Aleksander Barkov, Mika Zibanejad, Nick Suzuki, Brady Tkachuk and Ryan Pullock have all earned lucrative, long-term contracts in the past week alone.

Well, you can add Charlie McAvoy‘s name to this list of stars after the defenceman signed an eight-year, $76-million extension with the Boston Bruins, the team announced Friday.

McAvoy has finished top-10 in Norris Trophy voting in each of the past two years and will continue piloting Boston’s top defensive pairing and top power-play unit in 2021-22.

The 14th-overall pick from 2016 is a talented puck mover whose career plus-80 plus/minus rating ranks second among all defencemen since 2017-18 behind only Victor Hedman.

McAvoy’s 122 points in 235 games since debuting in 2017 ranks 34th overall among all defencemen but sixth among defencemen aged 25 or younger.

Here’s a look at how McAvoy, and his new deal that kicks in for 2022-23, stacks up alongside other notable blueliners in their early- to late-20s on long-term deals with relatively substantial annual salary cap hits.

(Players ordered by AAV with current ages in parentheses.)

• Zachary Werenski (24) six years, $9.583M cap hit through 2028
Charlie McAvoy (23) eight years, $9.5M cap hit through 2030
• Seth Jones (27) eight years, $9.5M cap hit through 2030
• Darnell Nurse (26) eight years, $9.25M cap hit through 2030
• Dougie Hamilton (28) seven years, $9M cap hit through 2028
• Cale Makar (22) six years, $9M cap hit through 2027
• Miro Heiskanen (22) eight years, $8.45M cap hit through 2027
• Thomas Chabot (24) eight years, $8M cap hit through 2028
• Jacob Trouba (27) seven years, $8M cap hit through 2026
• Quinn Hughes (22) six years, $7.85M cap hit through 2027
• Aaron Ekblad (25) eight years, $7.5M cap hit through 2025
• Ivan Provorov (24) six years, $6.75M cap hit through 2025

Quite the dynamic group, isn’t it?

Taking more than 11 per cent of his team’s cap means McAvoy will be counted on to continue producing at least at the same rate he usually does – otherwise the optics won’t be great.

If the Bruins struggle as Makar, Hughes, Hamilton and others pile up significantly better point totals than McAvoy, the Long Beach, N.Y., native could bear the brunt of criticism from a loyal fan base.

However, if McAvoy’s recent playoff production is any indication of the numbers he’s capable of posting in the future then fans won’t have anything about which to worry.

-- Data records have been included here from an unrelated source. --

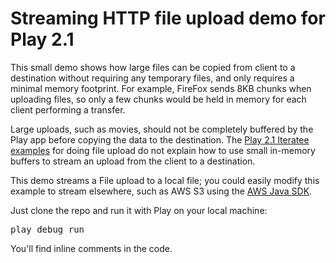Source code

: Streaming HTTP file upload demo for Play 2.1
============================================

This small demo shows how large files can be copied from client to a destination without requiring any temporary files,
and only requires a minimal memory footprint. For example, FireFox sends 8KB chunks when uploading files, so only a
few chunks would be held in memory for each client performing a transfer.

Large uploads, such as movies, should not be completely buffered by the Play app before copying the data to the destination.
The [Play 2.1 Iteratee examples](http://www.playframework.com/documentation/2.1.0/ScalaFileUpload) for doing file upload
do not explain how to use small in-memory buffers to stream an upload from the client to a destination.

This demo streams a File upload to a local file; you could easily modify this example to stream elsewhere, such as
AWS S3 using the [AWS Java SDK](http://aws.amazon.com/documentation/sdkforjava/).

Just clone the repo and run it with Play on your local machine:
<pre>play debug run</pre>

You'll find inline comments in the code.
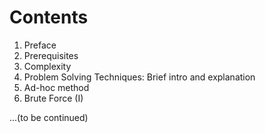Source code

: # Contents
1. Preface
2. Prerequisites
3. Complexity
4. Problem Solving Techniques: Brief intro and explanation
5. Ad-hoc method
6. Brute Force (I)

...(to be continued)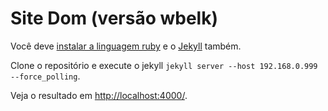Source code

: # Site Dom (versão wbelk)

Você deve [instalar a linguagem ruby](http://www.devfuria.com.br/linux/cookbook/ruby-on-rails/)
e o [Jekyll](http://jekyllrb.com/) também.

Clone o repositório e execute o jekyll `jekyll server --host 192.168.0.999 --force_polling`.

Veja o resultado em [http://localhost:4000/](http://localhost:4000/).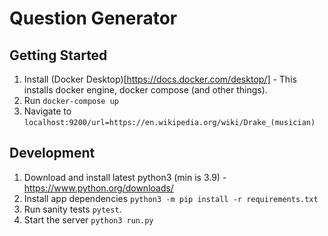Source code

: # Question Generator

## Getting Started
1. Install (Docker Desktop)[https://docs.docker.com/desktop/] - This installs docker engine, docker compose (and other things).
2. Run `docker-compose up`
3. Navigate to `localhost:9200/url=https://en.wikipedia.org/wiki/Drake_(musician)`

## Development
1. Download and install latest python3 (min is 3.9) - https://www.python.org/downloads/
2. Install app dependencies `python3 -m pip install -r requirements.txt`
3. Run sanity tests `pytest`.
4. Start the server `python3 run.py`
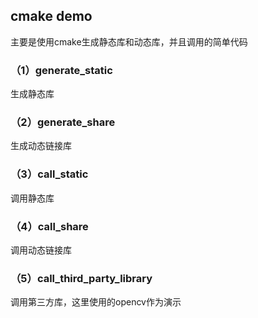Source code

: ## cmake demo
主要是使用cmake生成静态库和动态库，并且调用的简单代码
### （1）generate_static
生成静态库
### （2）generate_share
生成动态链接库
### （3）call_static 
调用静态库
### （4）call_share 
调用动态链接库
### （5）call_third_party_library 
调用第三方库，这里使用的opencv作为演示
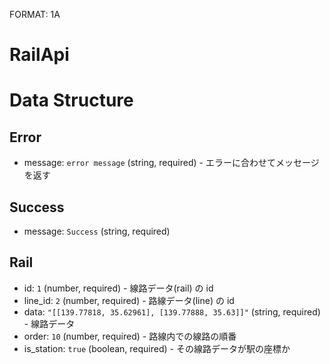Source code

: FORMAT: 1A

# RailApi

<!-- include(rail.md) -->
<!-- include(record.md) -->

# Data Structure
## Error
+ message: `error message` (string, required) - エラーに合わせてメッセージを返す

## Success
+ message: `Success` (string, required)

## Rail
+ id: `1` (number, required) - 線路データ(rail) の id
+ line_id: `2` (number, required) - 路線データ(line) の id
+ data: ``"[[139.77818, 35.62961], [139.77888, 35.63]]"`` (string, required) - 線路データ
+ order: `10` (number, required) - 路線内での線路の順番
+ is_station: `true` (boolean, required) - その線路データが駅の座標か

McAvoy had a career-best 12 points in 11 playoff games earlier this year.

Werenski is the only contemporary whose 2022-23 cap hit his currently higher than McAvoy’s, however it’s Werenski’s former D partner who ends up being the most direct comparison.

Although there’s more than a three-year age difference, Jones and the younger McAvoy have identical term and dollars on their new deals and their respective stat lines over the past three seasons are remarkably similar.

Don’t be surprised if in the next handful of years we see names like Adam Fox, Mikhail Sergachev, Rasmus Dahlin and a few others use McAvoy’s success as a comparative negotiating tool when it comes time for their agents to work on their next deals.